Your copy should match the entries exactly, with the pictures left out.
BEGIN
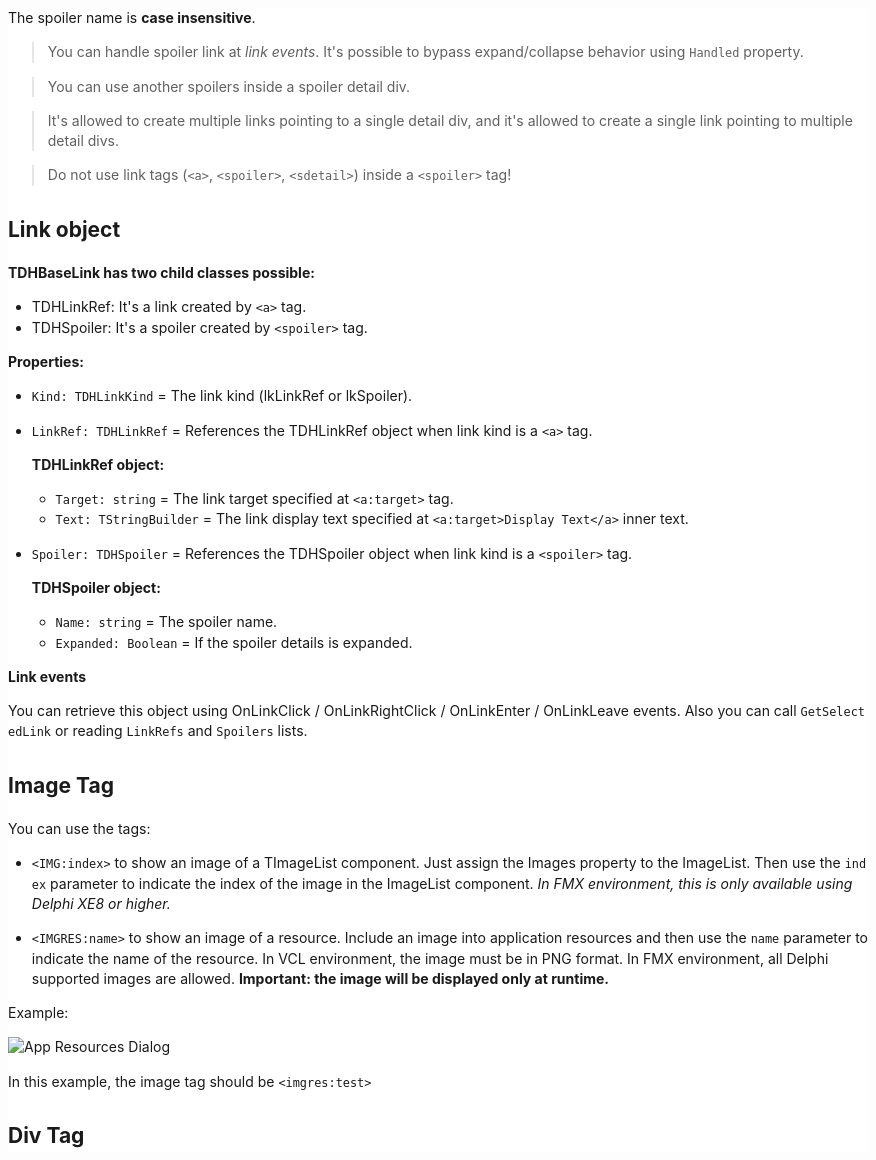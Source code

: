 The spoiler name is **case insensitive**.

> You can handle spoiler link at *link events*. It's possible to bypass expand/collapse behavior using `Handled` property.

> You can use another spoilers inside a spoiler detail div.

> It's allowed to create multiple links pointing to a single detail div, and it's allowed to create a single link pointing to multiple detail divs.

> Do not use link tags (`<a>`, `<spoiler>`, `<sdetail>`) inside a `<spoiler>` tag!

## Link object

**TDHBaseLink has two child classes possible:**
- TDHLinkRef: It's a link created by `<a>` tag.
- TDHSpoiler: It's a spoiler created by `<spoiler>` tag.

**Properties:**

- `Kind: TDHLinkKind` = The link kind (lkLinkRef or lkSpoiler).

- `LinkRef: TDHLinkRef` = References the TDHLinkRef object when link kind is a `<a>` tag.

   **TDHLinkRef object:**
   - `Target: string` = The link target specified at `<a:target>` tag.
   - `Text: TStringBuilder` = The link display text specified at `<a:target>Display Text</a>` inner text.   

- `Spoiler: TDHSpoiler` = References the TDHSpoiler object when link kind is a `<spoiler>` tag.

   **TDHSpoiler object:**
   - `Name: string` = The spoiler name.
   - `Expanded: Boolean` = If the spoiler details is expanded.

**Link events**

You can retrieve this object using OnLinkClick / OnLinkRightClick / OnLinkEnter / OnLinkLeave events. Also you can call `GetSelectedLink` or reading `LinkRefs` and `Spoilers` lists.

## Image Tag

You can use the tags:

- `<IMG:index>` to show an image of a TImageList component. Just assign the Images property to the ImageList. Then use the `index` parameter to indicate the index of the image in the ImageList component. *In FMX environment, this is only available using Delphi XE8 or higher.*

- `<IMGRES:name>` to show an image of a resource. Include an image into application resources and then use the `name` parameter to indicate the name of the resource. In VCL environment, the image must be in PNG format. In FMX environment, all Delphi supported images are allowed. **Important: the image will be displayed only at runtime.**

Example:

![App Resources Dialog](images/app_resources_dialog.png)

In this example, the image tag should be `<imgres:test>`

## Div Tag
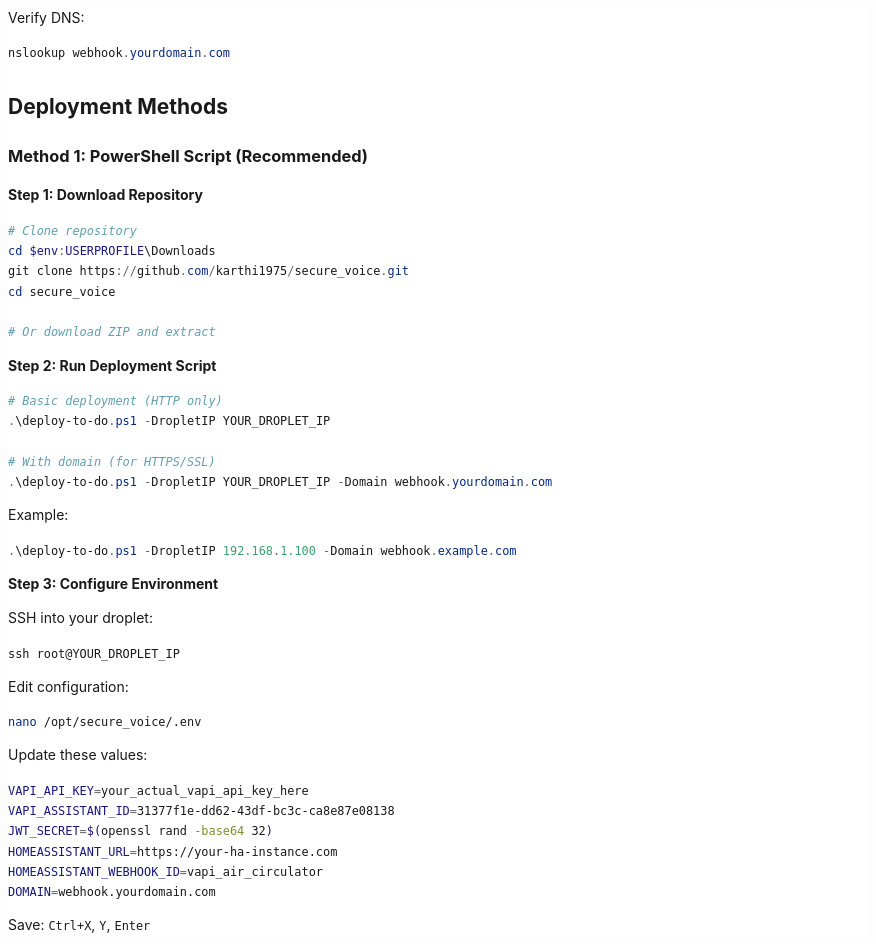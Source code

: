 Verify DNS:
```powershell
nslookup webhook.yourdomain.com
```

## Deployment Methods

### Method 1: PowerShell Script (Recommended)

**Step 1: Download Repository**
```powershell
# Clone repository
cd $env:USERPROFILE\Downloads
git clone https://github.com/karthi1975/secure_voice.git
cd secure_voice

# Or download ZIP and extract
```

**Step 2: Run Deployment Script**
```powershell
# Basic deployment (HTTP only)
.\deploy-to-do.ps1 -DropletIP YOUR_DROPLET_IP

# With domain (for HTTPS/SSL)
.\deploy-to-do.ps1 -DropletIP YOUR_DROPLET_IP -Domain webhook.yourdomain.com
```

Example:
```powershell
.\deploy-to-do.ps1 -DropletIP 192.168.1.100 -Domain webhook.example.com
```

**Step 3: Configure Environment**

SSH into your droplet:
```powershell
ssh root@YOUR_DROPLET_IP
```

Edit configuration:
```bash
nano /opt/secure_voice/.env
```

Update these values:
```bash
VAPI_API_KEY=your_actual_vapi_api_key_here
VAPI_ASSISTANT_ID=31377f1e-dd62-43df-bc3c-ca8e87e08138
JWT_SECRET=$(openssl rand -base64 32)
HOMEASSISTANT_URL=https://your-ha-instance.com
HOMEASSISTANT_WEBHOOK_ID=vapi_air_circulator
DOMAIN=webhook.yourdomain.com
```

Save: `Ctrl+X`, `Y`, `Enter`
END
• **Task response**
Source code

: The spoiler name is **case insensitive**.

> You can handle spoiler link at *link events*. It's possible to bypass expand/collapse behavior using `Handled` property.

> You can use another spoilers inside a spoiler detail div.

> It's allowed to create multiple links pointing to a single detail div, and it's allowed to create a single link pointing to multiple detail divs.

> Do not use link tags (`<a>`, `<spoiler>`, `<sdetail>`) inside a `<spoiler>` tag!

## Link object

**TDHBaseLink has two child classes possible:**
- TDHLinkRef: It's a link created by `<a>` tag.
- TDHSpoiler: It's a spoiler created by `<spoiler>` tag.

**Properties:**

- `Kind: TDHLinkKind` = The link kind (lkLinkRef or lkSpoiler).

- `LinkRef: TDHLinkRef` = References the TDHLinkRef object when link kind is a `<a>` tag.

   **TDHLinkRef object:**
   - `Target: string` = The link target specified at `<a:target>` tag.
   - `Text: TStringBuilder` = The link display text specified at `<a:target>Display Text</a>` inner text.   

- `Spoiler: TDHSpoiler` = References the TDHSpoiler object when link kind is a `<spoiler>` tag.

   **TDHSpoiler object:**
   - `Name: string` = The spoiler name.
   - `Expanded: Boolean` = If the spoiler details is expanded.

**Link events**

You can retrieve this object using OnLinkClick / OnLinkRightClick / OnLinkEnter / OnLinkLeave events. Also you can call `GetSelectedLink` or reading `LinkRefs` and `Spoilers` lists.

## Image Tag

You can use the tags:

- `<IMG:index>` to show an image of a TImageList component. Just assign the Images property to the ImageList. Then use the `index` parameter to indicate the index of the image in the ImageList component. *In FMX environment, this is only available using Delphi XE8 or higher.*

- `<IMGRES:name>` to show an image of a resource. Include an image into application resources and then use the `name` parameter to indicate the name of the resource. In VCL environment, the image must be in PNG format. In FMX environment, all Delphi supported images are allowed. **Important: the image will be displayed only at runtime.**

Example:

![App Resources Dialog](images/app_resources_dialog.png)

In this example, the image tag should be `<imgres:test>`

## Div Tag
Source code

: Verify DNS:
```powershell
nslookup webhook.yourdomain.com
```

## Deployment Methods

### Method 1: PowerShell Script (Recommended)

**Step 1: Download Repository**
```powershell
# Clone repository
cd $env:USERPROFILE\Downloads
git clone https://github.com/karthi1975/secure_voice.git
cd secure_voice

# Or download ZIP and extract
```

**Step 2: Run Deployment Script**
```powershell
# Basic deployment (HTTP only)
.\deploy-to-do.ps1 -DropletIP YOUR_DROPLET_IP

# With domain (for HTTPS/SSL)
.\deploy-to-do.ps1 -DropletIP YOUR_DROPLET_IP -Domain webhook.yourdomain.com
```

Example:
```powershell
.\deploy-to-do.ps1 -DropletIP 192.168.1.100 -Domain webhook.example.com
```

**Step 3: Configure Environment**

SSH into your droplet:
```powershell
ssh root@YOUR_DROPLET_IP
```

Edit configuration:
```bash
nano /opt/secure_voice/.env
```

Update these values:
```bash
VAPI_API_KEY=your_actual_vapi_api_key_here
VAPI_ASSISTANT_ID=31377f1e-dd62-43df-bc3c-ca8e87e08138
JWT_SECRET=$(openssl rand -base64 32)
HOMEASSISTANT_URL=https://your-ha-instance.com
HOMEASSISTANT_WEBHOOK_ID=vapi_air_circulator
DOMAIN=webhook.yourdomain.com
```

Save: `Ctrl+X`, `Y`, `Enter`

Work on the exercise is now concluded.